■ Task to complete
All records are to be printed again exactly as they appear.

··········

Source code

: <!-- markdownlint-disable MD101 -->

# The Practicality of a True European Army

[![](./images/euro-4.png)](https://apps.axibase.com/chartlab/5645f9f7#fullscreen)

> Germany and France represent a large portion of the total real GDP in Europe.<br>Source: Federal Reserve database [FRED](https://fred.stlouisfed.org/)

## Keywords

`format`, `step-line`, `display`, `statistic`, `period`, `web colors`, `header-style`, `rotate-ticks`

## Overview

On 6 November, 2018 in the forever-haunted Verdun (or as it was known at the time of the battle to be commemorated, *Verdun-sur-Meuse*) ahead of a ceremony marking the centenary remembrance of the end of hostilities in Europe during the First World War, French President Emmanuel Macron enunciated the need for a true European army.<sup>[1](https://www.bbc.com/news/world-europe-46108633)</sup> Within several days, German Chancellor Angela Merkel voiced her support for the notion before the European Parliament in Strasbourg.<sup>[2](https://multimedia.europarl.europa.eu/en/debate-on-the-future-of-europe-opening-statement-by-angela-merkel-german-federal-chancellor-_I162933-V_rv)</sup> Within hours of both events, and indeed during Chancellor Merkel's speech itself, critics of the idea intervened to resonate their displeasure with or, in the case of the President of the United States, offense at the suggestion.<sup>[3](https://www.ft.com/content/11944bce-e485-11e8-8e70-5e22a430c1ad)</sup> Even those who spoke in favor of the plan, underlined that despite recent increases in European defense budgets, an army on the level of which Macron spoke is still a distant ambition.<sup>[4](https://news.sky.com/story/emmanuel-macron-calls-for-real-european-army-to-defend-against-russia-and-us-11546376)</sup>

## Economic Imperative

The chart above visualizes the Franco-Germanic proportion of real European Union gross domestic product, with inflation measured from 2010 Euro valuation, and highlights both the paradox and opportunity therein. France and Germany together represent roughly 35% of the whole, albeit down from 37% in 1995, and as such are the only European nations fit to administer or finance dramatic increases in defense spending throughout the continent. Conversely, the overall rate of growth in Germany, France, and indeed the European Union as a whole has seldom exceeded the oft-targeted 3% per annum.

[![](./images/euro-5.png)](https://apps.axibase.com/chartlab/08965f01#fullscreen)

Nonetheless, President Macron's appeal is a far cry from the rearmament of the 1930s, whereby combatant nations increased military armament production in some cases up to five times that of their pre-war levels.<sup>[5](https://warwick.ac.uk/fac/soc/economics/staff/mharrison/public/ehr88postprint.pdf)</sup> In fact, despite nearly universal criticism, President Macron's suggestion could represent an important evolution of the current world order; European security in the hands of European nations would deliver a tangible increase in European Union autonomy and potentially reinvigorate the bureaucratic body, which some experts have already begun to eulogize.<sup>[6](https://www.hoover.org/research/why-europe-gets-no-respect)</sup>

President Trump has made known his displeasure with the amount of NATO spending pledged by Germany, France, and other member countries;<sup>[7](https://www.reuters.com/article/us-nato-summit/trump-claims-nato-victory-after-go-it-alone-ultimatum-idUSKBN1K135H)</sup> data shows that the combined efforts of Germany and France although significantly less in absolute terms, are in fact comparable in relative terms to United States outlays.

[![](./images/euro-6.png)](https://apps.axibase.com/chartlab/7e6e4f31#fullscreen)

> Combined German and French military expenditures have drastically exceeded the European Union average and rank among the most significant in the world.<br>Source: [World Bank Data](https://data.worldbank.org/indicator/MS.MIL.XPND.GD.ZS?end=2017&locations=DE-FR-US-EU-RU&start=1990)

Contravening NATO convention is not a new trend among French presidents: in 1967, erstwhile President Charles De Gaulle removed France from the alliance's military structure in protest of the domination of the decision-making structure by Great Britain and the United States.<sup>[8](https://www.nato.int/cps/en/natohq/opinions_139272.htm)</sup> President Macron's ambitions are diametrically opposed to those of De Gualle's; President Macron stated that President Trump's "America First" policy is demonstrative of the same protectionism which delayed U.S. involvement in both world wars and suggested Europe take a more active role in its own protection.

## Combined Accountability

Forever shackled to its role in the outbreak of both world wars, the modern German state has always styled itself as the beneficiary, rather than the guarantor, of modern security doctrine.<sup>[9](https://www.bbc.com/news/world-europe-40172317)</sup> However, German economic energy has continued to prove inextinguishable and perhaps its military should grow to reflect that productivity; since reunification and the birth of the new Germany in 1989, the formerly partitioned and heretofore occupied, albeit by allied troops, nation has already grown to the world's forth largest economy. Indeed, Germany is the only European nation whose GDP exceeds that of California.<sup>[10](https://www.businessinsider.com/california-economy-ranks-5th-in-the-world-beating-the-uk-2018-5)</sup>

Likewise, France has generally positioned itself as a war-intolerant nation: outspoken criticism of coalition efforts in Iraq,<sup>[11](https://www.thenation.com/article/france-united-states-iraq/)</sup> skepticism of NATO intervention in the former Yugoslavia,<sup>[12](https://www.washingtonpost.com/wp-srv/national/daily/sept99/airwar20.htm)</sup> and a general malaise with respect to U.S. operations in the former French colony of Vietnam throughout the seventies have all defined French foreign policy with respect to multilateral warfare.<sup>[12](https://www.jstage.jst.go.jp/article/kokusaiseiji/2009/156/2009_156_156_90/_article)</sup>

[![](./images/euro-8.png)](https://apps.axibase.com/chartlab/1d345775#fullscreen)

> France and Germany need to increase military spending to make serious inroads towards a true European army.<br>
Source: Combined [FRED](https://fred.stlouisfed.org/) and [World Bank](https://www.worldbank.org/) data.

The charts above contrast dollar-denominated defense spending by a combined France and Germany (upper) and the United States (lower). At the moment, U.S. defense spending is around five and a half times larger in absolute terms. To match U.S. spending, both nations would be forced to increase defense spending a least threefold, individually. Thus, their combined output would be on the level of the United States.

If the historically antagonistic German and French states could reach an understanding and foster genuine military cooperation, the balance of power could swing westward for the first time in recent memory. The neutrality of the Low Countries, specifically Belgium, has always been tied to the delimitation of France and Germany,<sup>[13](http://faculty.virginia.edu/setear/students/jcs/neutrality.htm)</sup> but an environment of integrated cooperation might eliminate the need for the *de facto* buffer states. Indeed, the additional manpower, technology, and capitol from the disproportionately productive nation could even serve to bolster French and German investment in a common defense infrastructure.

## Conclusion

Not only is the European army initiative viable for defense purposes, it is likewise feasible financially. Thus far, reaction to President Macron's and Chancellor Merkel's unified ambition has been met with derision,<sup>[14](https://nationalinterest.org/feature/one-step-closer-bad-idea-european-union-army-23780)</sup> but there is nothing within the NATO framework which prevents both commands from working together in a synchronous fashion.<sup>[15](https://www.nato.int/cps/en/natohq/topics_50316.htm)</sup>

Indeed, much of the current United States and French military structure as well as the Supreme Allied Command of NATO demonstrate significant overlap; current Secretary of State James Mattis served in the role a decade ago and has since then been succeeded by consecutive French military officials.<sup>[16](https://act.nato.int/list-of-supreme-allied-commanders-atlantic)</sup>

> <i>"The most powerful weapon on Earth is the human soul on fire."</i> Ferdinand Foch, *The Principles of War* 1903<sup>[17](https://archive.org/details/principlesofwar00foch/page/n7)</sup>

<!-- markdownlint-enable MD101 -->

··········

■ Exercise result
Source code

: <!-- markdownlint-disable MD101 -->

# The Practicality of a True European Army

[![](./images/euro-4.png)](https://apps.axibase.com/chartlab/5645f9f7#fullscreen)

> Germany and France represent a large portion of the total real GDP in Europe.<br>Source: Federal Reserve database [FRED](https://fred.stlouisfed.org/)

## Keywords

`format`, `step-line`, `display`, `statistic`, `period`, `web colors`, `header-style`, `rotate-ticks`

## Overview

On 6 November, 2018 in the forever-haunted Verdun (or as it was known at the time of the battle to be commemorated, *Verdun-sur-Meuse*) ahead of a ceremony marking the centenary remembrance of the end of hostilities in Europe during the First World War, French President Emmanuel Macron enunciated the need for a true European army.<sup>[1](https://www.bbc.com/news/world-europe-46108633)</sup> Within several days, German Chancellor Angela Merkel voiced her support for the notion before the European Parliament in Strasbourg.<sup>[2](https://multimedia.europarl.europa.eu/en/debate-on-the-future-of-europe-opening-statement-by-angela-merkel-german-federal-chancellor-_I162933-V_rv)</sup> Within hours of both events, and indeed during Chancellor Merkel's speech itself, critics of the idea intervened to resonate their displeasure with or, in the case of the President of the United States, offense at the suggestion.<sup>[3](https://www.ft.com/content/11944bce-e485-11e8-8e70-5e22a430c1ad)</sup> Even those who spoke in favor of the plan, underlined that despite recent increases in European defense budgets, an army on the level of which Macron spoke is still a distant ambition.<sup>[4](https://news.sky.com/story/emmanuel-macron-calls-for-real-european-army-to-defend-against-russia-and-us-11546376)</sup>

## Economic Imperative

The chart above visualizes the Franco-Germanic proportion of real European Union gross domestic product, with inflation measured from 2010 Euro valuation, and highlights both the paradox and opportunity therein. France and Germany together represent roughly 35% of the whole, albeit down from 37% in 1995, and as such are the only European nations fit to administer or finance dramatic increases in defense spending throughout the continent. Conversely, the overall rate of growth in Germany, France, and indeed the European Union as a whole has seldom exceeded the oft-targeted 3% per annum.

[![](./images/euro-5.png)](https://apps.axibase.com/chartlab/08965f01#fullscreen)

Nonetheless, President Macron's appeal is a far cry from the rearmament of the 1930s, whereby combatant nations increased military armament production in some cases up to five times that of their pre-war levels.<sup>[5](https://warwick.ac.uk/fac/soc/economics/staff/mharrison/public/ehr88postprint.pdf)</sup> In fact, despite nearly universal criticism, President Macron's suggestion could represent an important evolution of the current world order; European security in the hands of European nations would deliver a tangible increase in European Union autonomy and potentially reinvigorate the bureaucratic body, which some experts have already begun to eulogize.<sup>[6](https://www.hoover.org/research/why-europe-gets-no-respect)</sup>

President Trump has made known his displeasure with the amount of NATO spending pledged by Germany, France, and other member countries;<sup>[7](https://www.reuters.com/article/us-nato-summit/trump-claims-nato-victory-after-go-it-alone-ultimatum-idUSKBN1K135H)</sup> data shows that the combined efforts of Germany and France although significantly less in absolute terms, are in fact comparable in relative terms to United States outlays.

[![](./images/euro-6.png)](https://apps.axibase.com/chartlab/7e6e4f31#fullscreen)

> Combined German and French military expenditures have drastically exceeded the European Union average and rank among the most significant in the world.<br>Source: [World Bank Data](https://data.worldbank.org/indicator/MS.MIL.XPND.GD.ZS?end=2017&locations=DE-FR-US-EU-RU&start=1990)

Contravening NATO convention is not a new trend among French presidents: in 1967, erstwhile President Charles De Gaulle removed France from the alliance's military structure in protest of the domination of the decision-making structure by Great Britain and the United States.<sup>[8](https://www.nato.int/cps/en/natohq/opinions_139272.htm)</sup> President Macron's ambitions are diametrically opposed to those of De Gualle's; President Macron stated that President Trump's "America First" policy is demonstrative of the same protectionism which delayed U.S. involvement in both world wars and suggested Europe take a more active role in its own protection.

## Combined Accountability

Forever shackled to its role in the outbreak of both world wars, the modern German state has always styled itself as the beneficiary, rather than the guarantor, of modern security doctrine.<sup>[9](https://www.bbc.com/news/world-europe-40172317)</sup> However, German economic energy has continued to prove inextinguishable and perhaps its military should grow to reflect that productivity; since reunification and the birth of the new Germany in 1989, the formerly partitioned and heretofore occupied, albeit by allied troops, nation has already grown to the world's forth largest economy. Indeed, Germany is the only European nation whose GDP exceeds that of California.<sup>[10](https://www.businessinsider.com/california-economy-ranks-5th-in-the-world-beating-the-uk-2018-5)</sup>

Likewise, France has generally positioned itself as a war-intolerant nation: outspoken criticism of coalition efforts in Iraq,<sup>[11](https://www.thenation.com/article/france-united-states-iraq/)</sup> skepticism of NATO intervention in the former Yugoslavia,<sup>[12](https://www.washingtonpost.com/wp-srv/national/daily/sept99/airwar20.htm)</sup> and a general malaise with respect to U.S. operations in the former French colony of Vietnam throughout the seventies have all defined French foreign policy with respect to multilateral warfare.<sup>[12](https://www.jstage.jst.go.jp/article/kokusaiseiji/2009/156/2009_156_156_90/_article)</sup>

[![](./images/euro-8.png)](https://apps.axibase.com/chartlab/1d345775#fullscreen)

> France and Germany need to increase military spending to make serious inroads towards a true European army.<br>
Source: Combined [FRED](https://fred.stlouisfed.org/) and [World Bank](https://www.worldbank.org/) data.

The charts above contrast dollar-denominated defense spending by a combined France and Germany (upper) and the United States (lower). At the moment, U.S. defense spending is around five and a half times larger in absolute terms. To match U.S. spending, both nations would be forced to increase defense spending a least threefold, individually. Thus, their combined output would be on the level of the United States.

If the historically antagonistic German and French states could reach an understanding and foster genuine military cooperation, the balance of power could swing westward for the first time in recent memory. The neutrality of the Low Countries, specifically Belgium, has always been tied to the delimitation of France and Germany,<sup>[13](http://faculty.virginia.edu/setear/students/jcs/neutrality.htm)</sup> but an environment of integrated cooperation might eliminate the need for the *de facto* buffer states. Indeed, the additional manpower, technology, and capitol from the disproportionately productive nation could even serve to bolster French and German investment in a common defense infrastructure.

## Conclusion

Not only is the European army initiative viable for defense purposes, it is likewise feasible financially. Thus far, reaction to President Macron's and Chancellor Merkel's unified ambition has been met with derision,<sup>[14](https://nationalinterest.org/feature/one-step-closer-bad-idea-european-union-army-23780)</sup> but there is nothing within the NATO framework which prevents both commands from working together in a synchronous fashion.<sup>[15](https://www.nato.int/cps/en/natohq/topics_50316.htm)</sup>

Indeed, much of the current United States and French military structure as well as the Supreme Allied Command of NATO demonstrate significant overlap; current Secretary of State James Mattis served in the role a decade ago and has since then been succeeded by consecutive French military officials.<sup>[16](https://act.nato.int/list-of-supreme-allied-commanders-atlantic)</sup>

> <i>"The most powerful weapon on Earth is the human soul on fire."</i> Ferdinand Foch, *The Principles of War* 1903<sup>[17](https://archive.org/details/principlesofwar00foch/page/n7)</sup>

<!-- markdownlint-enable MD101 -->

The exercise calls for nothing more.